Re: [PATCH] mm/vmstat: spread vmstat_update requeue across the stat interval

From: Vlastimil Babka (SUSE)

Date: Thu Apr 02 2026 - 08:46:25 EST

On 4/1/26 7:46 PM, Vlastimil Babka (SUSE) wrote:
> On 4/1/26 15:57, Breno Leitao wrote:
>> vmstat_update uses round_jiffies_relative() when re-queuing itself,
>> which aligns all CPUs' timers to the same second boundary. When many
>> CPUs have pending PCP pages to drain, they all call decay_pcp_high() ->
>> free_pcppages_bulk() simultaneously, serializing on zone->lock and
>> hitting contention.
>>
>> Introduce vmstat_spread_delay() which distributes each CPU's
>> vmstat_update evenly across the stat interval instead of aligning them.
>>
>> This does not increase the number of timer interrupts — each CPU still
>> fires once per interval. The timers are simply staggered rather than
>> aligned. Additionally, vmstat_work is DEFERRABLE_WORK, so it does not
>> wake idle CPUs regardless of scheduling; the spread only affects CPUs
>> that are already active
>>
>> `perf lock contention` shows 7.5x reduction in zone->lock contention
>> (872 -> 117 contentions, 199ms -> 81ms total wait) on a 72-CPU aarch64
>> system under memory pressure.
>>
>> Tested on a 72-CPU aarch64 system using stress-ng --vm to generate
>> memory allocation bursts.
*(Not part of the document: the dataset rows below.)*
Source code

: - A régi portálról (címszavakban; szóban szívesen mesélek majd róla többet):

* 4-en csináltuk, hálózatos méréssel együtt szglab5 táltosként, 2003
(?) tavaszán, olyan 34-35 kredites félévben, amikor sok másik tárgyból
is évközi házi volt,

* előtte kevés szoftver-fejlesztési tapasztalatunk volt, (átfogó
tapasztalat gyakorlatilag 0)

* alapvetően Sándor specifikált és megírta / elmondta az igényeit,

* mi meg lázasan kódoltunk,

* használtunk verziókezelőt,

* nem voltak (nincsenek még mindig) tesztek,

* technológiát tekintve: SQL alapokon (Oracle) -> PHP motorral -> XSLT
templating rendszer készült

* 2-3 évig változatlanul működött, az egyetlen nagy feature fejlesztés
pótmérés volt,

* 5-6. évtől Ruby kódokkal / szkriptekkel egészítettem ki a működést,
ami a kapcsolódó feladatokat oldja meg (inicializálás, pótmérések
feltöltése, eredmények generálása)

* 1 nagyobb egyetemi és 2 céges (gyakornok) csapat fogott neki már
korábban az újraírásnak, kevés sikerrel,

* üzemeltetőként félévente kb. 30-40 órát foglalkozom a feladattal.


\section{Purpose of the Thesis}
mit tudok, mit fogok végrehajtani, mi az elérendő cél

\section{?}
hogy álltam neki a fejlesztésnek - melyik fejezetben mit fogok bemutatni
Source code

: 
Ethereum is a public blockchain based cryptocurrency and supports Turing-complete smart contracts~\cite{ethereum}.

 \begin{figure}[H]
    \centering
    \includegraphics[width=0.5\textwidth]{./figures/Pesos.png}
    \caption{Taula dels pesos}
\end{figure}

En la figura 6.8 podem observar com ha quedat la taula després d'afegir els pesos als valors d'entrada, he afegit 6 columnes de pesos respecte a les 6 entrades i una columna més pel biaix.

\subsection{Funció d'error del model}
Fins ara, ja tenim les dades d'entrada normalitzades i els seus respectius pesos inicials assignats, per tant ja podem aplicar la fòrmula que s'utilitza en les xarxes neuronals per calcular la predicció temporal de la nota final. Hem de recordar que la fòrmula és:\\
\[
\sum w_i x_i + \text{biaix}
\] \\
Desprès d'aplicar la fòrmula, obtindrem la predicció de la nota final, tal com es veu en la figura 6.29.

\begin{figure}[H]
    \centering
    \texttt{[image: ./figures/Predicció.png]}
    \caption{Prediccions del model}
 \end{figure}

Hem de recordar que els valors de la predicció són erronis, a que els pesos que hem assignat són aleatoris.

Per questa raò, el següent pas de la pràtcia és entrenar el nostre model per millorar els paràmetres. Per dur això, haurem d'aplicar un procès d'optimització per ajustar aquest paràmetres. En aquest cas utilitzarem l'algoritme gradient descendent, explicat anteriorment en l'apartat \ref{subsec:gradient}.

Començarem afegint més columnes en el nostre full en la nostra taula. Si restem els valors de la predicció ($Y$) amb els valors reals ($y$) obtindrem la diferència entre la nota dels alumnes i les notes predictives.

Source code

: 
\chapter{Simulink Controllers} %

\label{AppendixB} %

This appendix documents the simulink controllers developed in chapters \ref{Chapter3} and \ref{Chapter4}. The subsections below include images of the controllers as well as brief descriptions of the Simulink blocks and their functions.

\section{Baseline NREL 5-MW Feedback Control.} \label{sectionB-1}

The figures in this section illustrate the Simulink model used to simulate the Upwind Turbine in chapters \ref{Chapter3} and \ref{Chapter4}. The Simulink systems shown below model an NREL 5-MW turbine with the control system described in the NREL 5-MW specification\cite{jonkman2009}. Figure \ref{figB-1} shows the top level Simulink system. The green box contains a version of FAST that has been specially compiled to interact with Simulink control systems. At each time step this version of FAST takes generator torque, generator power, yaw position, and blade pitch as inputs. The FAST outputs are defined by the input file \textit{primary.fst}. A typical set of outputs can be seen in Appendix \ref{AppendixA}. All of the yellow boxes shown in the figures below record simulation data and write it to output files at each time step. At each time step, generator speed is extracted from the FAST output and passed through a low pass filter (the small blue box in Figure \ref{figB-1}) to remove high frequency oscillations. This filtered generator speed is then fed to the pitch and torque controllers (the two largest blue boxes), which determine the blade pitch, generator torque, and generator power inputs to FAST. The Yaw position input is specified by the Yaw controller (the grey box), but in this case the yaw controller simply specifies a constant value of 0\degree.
Lock contention was measured with:
>>
>> perf lock contention -a -b -S free_pcppages_bulk
>>
>> Results with KASAN enabled:
>>
>> free_pcppages_bulk contention (KASAN):
>> +--------------+----------+----------+
>> | Metric | No fix | With fix |
>> +--------------+----------+----------+
>> | Contentions | 872 | 117 |
>> | Total wait | 199.43ms | 80.76ms |
>> | Max wait | 4.19ms | 35.76ms |
>> +--------------+----------+----------+
>>
>> Results without KASAN:
>>
>> free_pcppages_bulk contention (no KASAN):
>> +--------------+----------+----------+
>> | Metric | No fix | With fix |
>> +--------------+----------+----------+
>> | Contentions | 240 | 133 |
>> | Total wait | 34.01ms | 24.61ms |
>> | Max wait | 965us | 1.35ms |
>> +--------------+----------+----------+
>>
>> Signed-off-by: Breno Leitao <leitao@xxxxxxxxxx>
>
> Cool!
>
> I noticed __round_jiffies_relative() exists and the description looks like
> it's meant for exactly this use case?

On closer look, using round_jiffies_relative() as before your patch
means it's calling __round_jiffies_relative(j, raw_smp_processor_id())
so that's already doing this spread internally. You're also relying
smp_processor_id() so it's not about using a different cpu id.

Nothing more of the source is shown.